Task brief
The lines to be extracted run from the start of the listing through the line containing "2. < Klient"; copy them exactly and nothing else.

Data for processing

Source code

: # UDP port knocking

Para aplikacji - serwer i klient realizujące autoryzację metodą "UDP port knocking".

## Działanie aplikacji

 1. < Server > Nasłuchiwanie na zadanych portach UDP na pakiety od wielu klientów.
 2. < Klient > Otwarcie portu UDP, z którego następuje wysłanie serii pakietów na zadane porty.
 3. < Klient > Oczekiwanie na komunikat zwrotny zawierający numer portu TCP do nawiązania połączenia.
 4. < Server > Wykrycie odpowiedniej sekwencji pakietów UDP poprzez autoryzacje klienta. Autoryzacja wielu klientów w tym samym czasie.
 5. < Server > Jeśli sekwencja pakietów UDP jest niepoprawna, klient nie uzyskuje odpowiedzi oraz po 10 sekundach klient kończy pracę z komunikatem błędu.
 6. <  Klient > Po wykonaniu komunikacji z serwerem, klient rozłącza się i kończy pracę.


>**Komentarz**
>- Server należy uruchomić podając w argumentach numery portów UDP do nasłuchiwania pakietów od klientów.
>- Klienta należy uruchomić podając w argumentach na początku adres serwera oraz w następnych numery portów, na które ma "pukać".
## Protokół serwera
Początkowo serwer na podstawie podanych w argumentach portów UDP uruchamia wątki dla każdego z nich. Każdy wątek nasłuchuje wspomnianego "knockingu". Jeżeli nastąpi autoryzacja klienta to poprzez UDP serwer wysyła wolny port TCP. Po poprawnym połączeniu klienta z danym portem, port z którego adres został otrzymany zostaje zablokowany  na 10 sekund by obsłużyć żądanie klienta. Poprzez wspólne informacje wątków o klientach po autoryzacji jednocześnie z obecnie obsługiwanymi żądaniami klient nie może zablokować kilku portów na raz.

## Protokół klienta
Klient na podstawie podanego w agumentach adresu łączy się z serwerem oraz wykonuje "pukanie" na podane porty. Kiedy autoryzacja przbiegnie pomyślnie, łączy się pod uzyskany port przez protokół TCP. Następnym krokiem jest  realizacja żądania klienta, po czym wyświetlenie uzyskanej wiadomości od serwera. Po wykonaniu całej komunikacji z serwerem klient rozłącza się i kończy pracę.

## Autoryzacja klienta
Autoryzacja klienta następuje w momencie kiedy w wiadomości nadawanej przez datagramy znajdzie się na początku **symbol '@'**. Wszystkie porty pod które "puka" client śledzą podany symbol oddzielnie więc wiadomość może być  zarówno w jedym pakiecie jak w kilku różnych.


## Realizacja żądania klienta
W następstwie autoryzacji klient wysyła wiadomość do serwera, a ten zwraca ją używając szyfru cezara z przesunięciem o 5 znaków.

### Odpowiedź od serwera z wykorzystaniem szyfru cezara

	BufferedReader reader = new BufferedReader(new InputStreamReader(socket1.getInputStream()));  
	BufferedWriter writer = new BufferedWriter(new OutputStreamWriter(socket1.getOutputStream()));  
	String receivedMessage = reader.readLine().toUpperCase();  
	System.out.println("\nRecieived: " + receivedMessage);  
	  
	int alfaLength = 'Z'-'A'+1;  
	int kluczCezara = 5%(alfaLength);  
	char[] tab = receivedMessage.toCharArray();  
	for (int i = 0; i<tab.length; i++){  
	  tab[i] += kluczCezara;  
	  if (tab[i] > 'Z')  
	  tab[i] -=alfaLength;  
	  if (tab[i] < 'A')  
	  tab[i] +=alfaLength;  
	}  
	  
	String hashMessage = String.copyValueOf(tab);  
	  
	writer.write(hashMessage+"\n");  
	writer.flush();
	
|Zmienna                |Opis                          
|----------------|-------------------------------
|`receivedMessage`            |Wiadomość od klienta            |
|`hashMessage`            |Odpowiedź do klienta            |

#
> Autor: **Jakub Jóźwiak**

Output
Source code

: # UDP port knocking

Para aplikacji - serwer i klient realizujące autoryzację metodą "UDP port knocking".

## Działanie aplikacji

 1. < Server > Nasłuchiwanie na zadanych portach UDP na pakiety od wielu klientów.
 2. < Klient > Otwarcie portu UDP, z którego następuje wysłanie serii pakietów na zadane porty.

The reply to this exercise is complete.